Thursday 29 May 2014

Cuillin Ridge Traverse Trip, May 2014. Day one. Sgurr Nan Eag to Sgurr Alasdair.

Every year we try to run two visits to the Isle of Skye to guide clients along the traverse of the Cuillin Ridge. The Cuillin are unique in so much that the rock type - Gabbro is to be found nowhere else in the UK. The Cuillin Ridge Traverse is a 13km long route following the ridge which is, in essence, the rim of a great volcanic caldera. This rim had been weathered and eroded to create what is, for much of it's length, a knife edged arete with precipitous drops on either side with deep notches along the way which have to be abseiled into and climbed out of. En route, there are 11 Munro summits (3000 feet + Scottish Peaks) that can be gained.

We had five clients booked to join us for this guided Cuillin Ridge Traverse led by Iain; and for him it was great to be back as the last time we were on the Skye Cuillin was September 2012.

The weather forecast was mixed for the first two days of this particular Cuillin Ridge Traverse Trip, so with Iain's knowledge of the Cuillin Ridge he decided to take the group to the southern end of the ridge for day one. Whilst the Gabbro rock of which the ridge is largely composed is still very grippy in the wet, the Basalt rock with which the Gabbro is interposed can be very slippery. The southern end of the ridge is less serious terrain and the Munro tops of which there are three, are easily attainable even in the wet.

Photo one sees Iain's group on this particular Cuillin Ridge Traverse as we ascended towards our first Munro - Sgurr Nan Eag from Coire a' Ghrunnda with Loch Coire a' Ghrunnda below. The second photo was taken some time later as we ascended to easy chimney en route for the summit of Sgurr Alasdair - the highest of all the Munro tops on The Cuillin Ridge.

Photo three sees Iain's group at the top of The Great Stone Chute of Coire Lagan as we started our descent into that corrie. Beyond the group, you can see the ridge continuing on to Sgurr Dearg, Sgurr Na Banachdich and far right - Sgurr a Ghreadaidh.

To get to this point today we had already climbed Sgurr Nan Eag from Coire a' Ghrunnda and then traversed under Sgurr Dubh an da Bheinn to gain the second Munro top of Sgurr Dubh Mor.
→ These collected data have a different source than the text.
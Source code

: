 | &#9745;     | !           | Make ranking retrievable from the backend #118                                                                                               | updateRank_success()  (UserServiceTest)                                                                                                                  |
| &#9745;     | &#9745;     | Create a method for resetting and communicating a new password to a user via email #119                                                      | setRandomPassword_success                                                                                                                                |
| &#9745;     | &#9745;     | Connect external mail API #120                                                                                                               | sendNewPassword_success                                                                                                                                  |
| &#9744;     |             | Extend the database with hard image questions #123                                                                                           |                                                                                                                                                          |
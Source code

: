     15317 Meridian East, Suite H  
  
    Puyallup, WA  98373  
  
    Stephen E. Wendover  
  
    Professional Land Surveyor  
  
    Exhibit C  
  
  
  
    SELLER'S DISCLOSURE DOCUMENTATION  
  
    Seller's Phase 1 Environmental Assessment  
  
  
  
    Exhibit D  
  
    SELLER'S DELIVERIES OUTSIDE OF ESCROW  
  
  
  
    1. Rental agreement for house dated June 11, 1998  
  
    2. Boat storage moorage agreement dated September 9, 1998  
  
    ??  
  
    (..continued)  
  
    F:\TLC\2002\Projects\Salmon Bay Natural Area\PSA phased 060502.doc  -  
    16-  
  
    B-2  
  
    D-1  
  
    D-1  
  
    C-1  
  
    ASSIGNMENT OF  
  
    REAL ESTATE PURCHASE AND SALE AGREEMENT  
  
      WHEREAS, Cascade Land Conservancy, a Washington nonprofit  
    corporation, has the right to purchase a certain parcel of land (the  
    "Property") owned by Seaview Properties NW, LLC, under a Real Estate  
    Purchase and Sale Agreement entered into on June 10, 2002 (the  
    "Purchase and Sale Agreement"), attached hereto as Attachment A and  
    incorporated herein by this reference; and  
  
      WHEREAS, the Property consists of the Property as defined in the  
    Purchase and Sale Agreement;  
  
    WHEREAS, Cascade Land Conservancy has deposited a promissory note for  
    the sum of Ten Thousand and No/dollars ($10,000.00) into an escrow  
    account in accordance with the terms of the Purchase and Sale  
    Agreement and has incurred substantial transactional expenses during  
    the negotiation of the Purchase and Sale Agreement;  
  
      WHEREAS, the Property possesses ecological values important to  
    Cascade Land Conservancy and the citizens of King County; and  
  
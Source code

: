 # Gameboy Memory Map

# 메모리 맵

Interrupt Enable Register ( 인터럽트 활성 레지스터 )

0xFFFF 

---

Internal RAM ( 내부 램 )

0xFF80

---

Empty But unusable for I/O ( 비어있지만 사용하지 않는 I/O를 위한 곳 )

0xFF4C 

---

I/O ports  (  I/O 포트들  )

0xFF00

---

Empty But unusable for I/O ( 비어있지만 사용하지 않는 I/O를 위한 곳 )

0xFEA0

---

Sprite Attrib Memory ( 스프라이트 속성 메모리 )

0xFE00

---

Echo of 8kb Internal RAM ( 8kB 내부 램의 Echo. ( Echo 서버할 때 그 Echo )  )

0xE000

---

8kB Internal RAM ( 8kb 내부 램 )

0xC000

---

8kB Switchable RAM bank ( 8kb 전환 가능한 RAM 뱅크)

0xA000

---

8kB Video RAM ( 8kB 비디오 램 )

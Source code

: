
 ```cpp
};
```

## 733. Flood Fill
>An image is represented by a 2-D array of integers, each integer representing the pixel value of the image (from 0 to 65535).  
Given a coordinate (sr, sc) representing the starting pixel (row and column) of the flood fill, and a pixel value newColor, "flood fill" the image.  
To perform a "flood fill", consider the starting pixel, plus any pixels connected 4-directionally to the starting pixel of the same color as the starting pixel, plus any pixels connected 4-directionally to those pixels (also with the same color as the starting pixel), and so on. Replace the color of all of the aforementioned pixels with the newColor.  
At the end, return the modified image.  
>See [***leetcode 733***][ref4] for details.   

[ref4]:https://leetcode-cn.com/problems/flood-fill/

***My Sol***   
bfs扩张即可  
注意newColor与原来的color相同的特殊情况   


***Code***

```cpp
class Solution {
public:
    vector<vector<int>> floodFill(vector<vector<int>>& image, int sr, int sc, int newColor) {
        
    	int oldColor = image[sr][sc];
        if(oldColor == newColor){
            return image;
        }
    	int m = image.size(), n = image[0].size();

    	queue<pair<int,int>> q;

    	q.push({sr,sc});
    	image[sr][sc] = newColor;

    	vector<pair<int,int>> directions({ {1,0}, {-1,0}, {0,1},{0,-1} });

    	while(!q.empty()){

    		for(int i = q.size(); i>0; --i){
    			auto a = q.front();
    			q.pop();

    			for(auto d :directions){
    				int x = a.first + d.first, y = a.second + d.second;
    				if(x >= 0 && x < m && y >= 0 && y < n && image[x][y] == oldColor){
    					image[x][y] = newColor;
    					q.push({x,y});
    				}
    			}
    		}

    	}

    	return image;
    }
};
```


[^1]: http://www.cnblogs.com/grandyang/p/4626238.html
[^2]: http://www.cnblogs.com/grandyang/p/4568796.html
We had then ascended Sgurr Dubh an da Bheinn before dropping down and traversing around under the cliffs of Sgurr Alasdair to gain the easy ascent route avoiding the Thearlaich/Dubh Gap - allowing us to reach the summit of Sgurr Alasdair.

The Great Stone Chute of Coire Lagan is definitely a route for descent and not ascent! It is composed of extremely loose scree and rock and is over a kilometre long. You'll be doing well if you manage to remain upright all the way as you pick your way down it's length! The best idea is to try and stick to the runs of small stones into which you can "heel plunge" to retain stability - that said you'll still be bound to slip over backwards at some point.

By using this route were were able to descend from the col at it's head into Coire Lagan in around half an hour (photo four). However, the descent is far from over as you still have an other 1500 feet of descent and 3 kilometres to get back to the vehicles parked at sea level in Glen Brittle!

Photo five from this post about our first day out during our May 2014 guided Cuillin Ridge Traverse sees the group relieved but satisfied after our long day out ( we had left here around 9am and didn't get back til gone 8pm!) We had managed  the southern section of the ridge and had managed to attain three Munro summits along the way.

Today the group had experienced what the rest of the week would offer - strenuous hill walking and scrambling, sometimes exposed and low grade rock climbing. The weather through the day had been mixed with cloud obscuring views at times and light rain through to exhilarating views of the ridge and across The Minch to the Outer Hebrides.

A typical May day on The Cuillin Ridge then!